Sie bastelten und malten gar fleißig sehr, der Geschenke ward es immer mehr.
Bis ,, Heilig Abend '' war' s geschafft, nun eilig in den großen Sack gerafft
jetzt auf den Schlitten mit den Hirschen, um eiligst durch den Schnee zu pirschen
Flugs zogen sie den Schlitten an, mit dem guten alten Weihnachtsmann,
er schaut so in manch' Fenster rein und ist erschreckt, was er für Unsinn hier entdeckt,
manch' sinnlos raus geschmiss' nes Geld, dies fehlt den armen Kindern dieser Welt
Man könnte es viel besser nutzen, - denkt' s - und muss sich seine Tränen putzen.

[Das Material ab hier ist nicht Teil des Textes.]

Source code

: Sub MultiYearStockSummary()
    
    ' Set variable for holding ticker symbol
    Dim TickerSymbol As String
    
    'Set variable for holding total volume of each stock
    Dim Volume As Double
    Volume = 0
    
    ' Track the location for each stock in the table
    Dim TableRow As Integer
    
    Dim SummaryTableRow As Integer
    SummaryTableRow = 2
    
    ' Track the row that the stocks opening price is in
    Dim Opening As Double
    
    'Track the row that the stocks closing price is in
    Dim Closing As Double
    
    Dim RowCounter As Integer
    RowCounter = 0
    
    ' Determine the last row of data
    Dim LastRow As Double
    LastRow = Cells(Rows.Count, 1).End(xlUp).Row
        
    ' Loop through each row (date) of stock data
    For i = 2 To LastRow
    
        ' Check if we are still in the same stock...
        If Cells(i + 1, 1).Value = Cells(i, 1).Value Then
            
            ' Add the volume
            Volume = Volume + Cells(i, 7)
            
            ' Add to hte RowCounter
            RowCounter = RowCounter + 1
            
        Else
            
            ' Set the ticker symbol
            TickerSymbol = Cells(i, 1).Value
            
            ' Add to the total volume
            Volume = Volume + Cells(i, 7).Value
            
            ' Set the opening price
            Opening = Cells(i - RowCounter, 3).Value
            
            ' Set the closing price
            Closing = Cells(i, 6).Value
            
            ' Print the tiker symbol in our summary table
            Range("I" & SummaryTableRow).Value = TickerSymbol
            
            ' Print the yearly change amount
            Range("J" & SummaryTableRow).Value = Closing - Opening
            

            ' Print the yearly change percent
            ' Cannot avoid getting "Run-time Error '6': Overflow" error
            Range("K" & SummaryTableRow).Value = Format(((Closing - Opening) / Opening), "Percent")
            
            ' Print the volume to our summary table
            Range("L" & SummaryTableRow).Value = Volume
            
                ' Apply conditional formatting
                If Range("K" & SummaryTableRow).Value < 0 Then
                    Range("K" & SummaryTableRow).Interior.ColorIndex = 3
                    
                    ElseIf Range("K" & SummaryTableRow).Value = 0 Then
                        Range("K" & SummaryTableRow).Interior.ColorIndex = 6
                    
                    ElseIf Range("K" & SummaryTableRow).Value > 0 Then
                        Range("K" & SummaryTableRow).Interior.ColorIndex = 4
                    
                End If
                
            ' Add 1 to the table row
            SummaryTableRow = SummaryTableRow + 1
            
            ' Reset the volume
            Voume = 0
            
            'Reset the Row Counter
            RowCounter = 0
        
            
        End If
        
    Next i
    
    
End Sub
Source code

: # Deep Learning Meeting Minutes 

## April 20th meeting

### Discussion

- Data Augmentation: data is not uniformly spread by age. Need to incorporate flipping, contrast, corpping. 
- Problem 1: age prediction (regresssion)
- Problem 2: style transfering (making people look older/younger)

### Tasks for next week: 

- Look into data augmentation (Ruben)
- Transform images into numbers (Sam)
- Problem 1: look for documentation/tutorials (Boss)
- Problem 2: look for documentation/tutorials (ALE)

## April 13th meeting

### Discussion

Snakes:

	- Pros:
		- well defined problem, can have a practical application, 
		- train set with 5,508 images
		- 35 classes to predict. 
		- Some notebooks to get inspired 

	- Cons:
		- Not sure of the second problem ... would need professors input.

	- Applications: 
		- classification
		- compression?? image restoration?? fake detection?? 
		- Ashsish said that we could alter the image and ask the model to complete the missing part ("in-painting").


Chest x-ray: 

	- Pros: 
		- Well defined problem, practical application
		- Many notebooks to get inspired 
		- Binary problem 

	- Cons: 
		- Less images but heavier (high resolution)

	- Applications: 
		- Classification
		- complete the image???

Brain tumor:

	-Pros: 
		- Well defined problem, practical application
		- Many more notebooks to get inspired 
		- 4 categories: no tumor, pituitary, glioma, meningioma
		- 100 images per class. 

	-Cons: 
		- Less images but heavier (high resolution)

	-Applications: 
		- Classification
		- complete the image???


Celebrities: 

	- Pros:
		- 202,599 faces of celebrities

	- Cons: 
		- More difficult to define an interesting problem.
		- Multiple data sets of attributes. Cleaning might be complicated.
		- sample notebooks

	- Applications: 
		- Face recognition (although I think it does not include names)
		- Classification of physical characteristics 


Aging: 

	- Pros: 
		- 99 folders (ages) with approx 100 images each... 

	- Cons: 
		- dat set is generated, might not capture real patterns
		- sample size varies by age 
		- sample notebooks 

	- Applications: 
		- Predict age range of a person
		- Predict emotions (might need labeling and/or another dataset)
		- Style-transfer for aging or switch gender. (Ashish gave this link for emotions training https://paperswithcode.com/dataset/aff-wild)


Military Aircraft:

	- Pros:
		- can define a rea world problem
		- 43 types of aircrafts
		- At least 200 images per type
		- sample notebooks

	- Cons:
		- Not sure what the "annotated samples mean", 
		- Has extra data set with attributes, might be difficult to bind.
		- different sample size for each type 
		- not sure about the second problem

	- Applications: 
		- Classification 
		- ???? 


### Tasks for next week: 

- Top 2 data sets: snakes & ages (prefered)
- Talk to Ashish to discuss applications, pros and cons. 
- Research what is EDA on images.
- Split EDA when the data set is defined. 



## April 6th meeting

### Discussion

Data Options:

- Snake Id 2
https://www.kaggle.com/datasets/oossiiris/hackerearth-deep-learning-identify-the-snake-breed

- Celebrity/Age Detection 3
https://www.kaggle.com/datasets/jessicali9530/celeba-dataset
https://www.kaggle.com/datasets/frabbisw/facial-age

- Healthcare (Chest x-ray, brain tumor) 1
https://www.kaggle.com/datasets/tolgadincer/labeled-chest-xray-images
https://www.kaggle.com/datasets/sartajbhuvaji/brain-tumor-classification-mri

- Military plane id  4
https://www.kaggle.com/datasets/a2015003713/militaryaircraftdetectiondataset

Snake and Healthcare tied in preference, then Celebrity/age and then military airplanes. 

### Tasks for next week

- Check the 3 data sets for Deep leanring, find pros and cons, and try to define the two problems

Er denkt an die großen Kinderaugen, die zum Lachen kaum noch taugen
und doch für eine kleine Scheibe Brot so glücklich strahlen in der Not.
Manch' reiche Eltern sollten dies bedenken und mal den Armen etwas schenken,
statt nutzlos kaufen,nur weil' s Trend, - für ein armes Kind ein warmes Hemd.
Kopfschüttelnd fährt er weiter und weiter, ihm ist dabei so gar nicht heiter.
Verändern möcht' er das so gerne, ach helft mir doch, ihr gold' nen Sterne,
im neuen Jahr soll' s besser werden, denn alle sollen glücklich sein auf Erden.
Doch die Sterne funkeln stumm und klar, - ,, versuch' es doch ab Januar '',
helfen können wir dir nicht, wir haben nur unser kaltes Licht.
Traurig schaut er vor sich hin, ich und allein macht keinen Sinn,
auch mit den Zwergen schaff' ich' s nicht allein, es müssten viel mehr Helfer sein,
um Not und Armut zu bekämpfen, auch Kummer und Sorgen abzudämpfen.
Doch wie und wo fang ich das an, ich bin doch nur ein alter Weihnachtsmann,
so bet' um Hilfe ich zu Gottes Engelschar und fang' von vorne an im neuen Januar.